● Assigned task
Where a line below holds the string "fois", that line goes into the answer.
Segment Open
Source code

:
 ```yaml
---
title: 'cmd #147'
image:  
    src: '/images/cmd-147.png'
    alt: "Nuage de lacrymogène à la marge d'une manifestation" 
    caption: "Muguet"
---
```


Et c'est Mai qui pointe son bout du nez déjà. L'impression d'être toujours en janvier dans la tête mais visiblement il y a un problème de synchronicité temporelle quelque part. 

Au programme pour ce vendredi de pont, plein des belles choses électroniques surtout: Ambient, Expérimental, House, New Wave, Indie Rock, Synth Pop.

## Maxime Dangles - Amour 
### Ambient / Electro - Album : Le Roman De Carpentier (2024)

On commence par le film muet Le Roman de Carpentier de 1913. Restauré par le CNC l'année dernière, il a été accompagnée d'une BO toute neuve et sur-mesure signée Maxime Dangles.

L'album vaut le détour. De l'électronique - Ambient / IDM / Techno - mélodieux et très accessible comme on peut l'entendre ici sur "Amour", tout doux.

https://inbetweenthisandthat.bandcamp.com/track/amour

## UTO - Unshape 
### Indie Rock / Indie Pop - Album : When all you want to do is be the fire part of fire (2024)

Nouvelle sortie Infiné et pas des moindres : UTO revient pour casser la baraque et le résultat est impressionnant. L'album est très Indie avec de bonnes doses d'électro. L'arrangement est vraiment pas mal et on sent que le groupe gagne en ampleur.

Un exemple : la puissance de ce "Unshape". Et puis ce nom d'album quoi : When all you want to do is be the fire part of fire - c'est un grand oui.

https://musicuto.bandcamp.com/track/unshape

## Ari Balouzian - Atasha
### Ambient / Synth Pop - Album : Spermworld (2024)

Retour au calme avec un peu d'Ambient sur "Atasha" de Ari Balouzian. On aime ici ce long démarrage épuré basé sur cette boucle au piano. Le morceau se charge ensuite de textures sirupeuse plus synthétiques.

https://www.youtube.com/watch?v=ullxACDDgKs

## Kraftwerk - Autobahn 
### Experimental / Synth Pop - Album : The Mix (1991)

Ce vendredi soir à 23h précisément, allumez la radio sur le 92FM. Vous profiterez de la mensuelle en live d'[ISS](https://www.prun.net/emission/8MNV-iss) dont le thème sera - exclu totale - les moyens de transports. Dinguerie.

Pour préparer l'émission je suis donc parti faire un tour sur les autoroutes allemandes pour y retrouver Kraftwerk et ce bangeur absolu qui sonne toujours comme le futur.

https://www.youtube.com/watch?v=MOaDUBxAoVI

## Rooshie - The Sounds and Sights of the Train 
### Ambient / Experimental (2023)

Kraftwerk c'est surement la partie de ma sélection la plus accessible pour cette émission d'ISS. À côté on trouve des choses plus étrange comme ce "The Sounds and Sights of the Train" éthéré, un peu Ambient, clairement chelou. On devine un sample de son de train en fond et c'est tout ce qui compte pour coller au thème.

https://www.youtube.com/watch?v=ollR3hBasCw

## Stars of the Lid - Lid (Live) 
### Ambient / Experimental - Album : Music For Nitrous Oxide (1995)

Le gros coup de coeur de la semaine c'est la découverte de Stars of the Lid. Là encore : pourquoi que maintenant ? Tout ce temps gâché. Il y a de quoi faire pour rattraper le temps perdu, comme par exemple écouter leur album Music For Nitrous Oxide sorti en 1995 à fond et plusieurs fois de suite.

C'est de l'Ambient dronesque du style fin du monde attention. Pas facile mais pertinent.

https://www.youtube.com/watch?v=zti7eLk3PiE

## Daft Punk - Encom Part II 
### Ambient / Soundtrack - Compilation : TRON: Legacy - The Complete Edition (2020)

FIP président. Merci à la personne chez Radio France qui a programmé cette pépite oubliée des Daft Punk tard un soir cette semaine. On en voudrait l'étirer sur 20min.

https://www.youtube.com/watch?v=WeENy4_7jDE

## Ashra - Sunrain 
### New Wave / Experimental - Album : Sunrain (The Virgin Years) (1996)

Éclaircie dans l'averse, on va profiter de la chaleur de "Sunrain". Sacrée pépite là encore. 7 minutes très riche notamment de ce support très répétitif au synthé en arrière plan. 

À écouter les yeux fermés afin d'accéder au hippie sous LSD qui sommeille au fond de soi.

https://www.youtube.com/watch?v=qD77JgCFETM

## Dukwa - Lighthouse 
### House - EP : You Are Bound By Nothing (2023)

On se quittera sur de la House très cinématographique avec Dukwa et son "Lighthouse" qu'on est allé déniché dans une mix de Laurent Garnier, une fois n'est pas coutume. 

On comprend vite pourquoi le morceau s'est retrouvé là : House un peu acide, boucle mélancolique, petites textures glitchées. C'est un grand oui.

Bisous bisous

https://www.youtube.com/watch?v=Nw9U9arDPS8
Segment Closed
● Solution
Le gros coup de coeur de la semaine c'est la découverte de Stars of the Lid. Là encore : pourquoi que maintenant ? Tout ce temps gâché. Il y a de quoi faire pour rattraper le temps perdu, comme par exemple écouter leur album Music For Nitrous Oxide sorti en 1995 à fond et plusieurs fois de suite.
On se quittera sur de la House très cinématographique avec Dukwa et son "Lighthouse" qu'on est allé déniché dans une mix de Laurent Garnier, une fois n'est pas coutume. 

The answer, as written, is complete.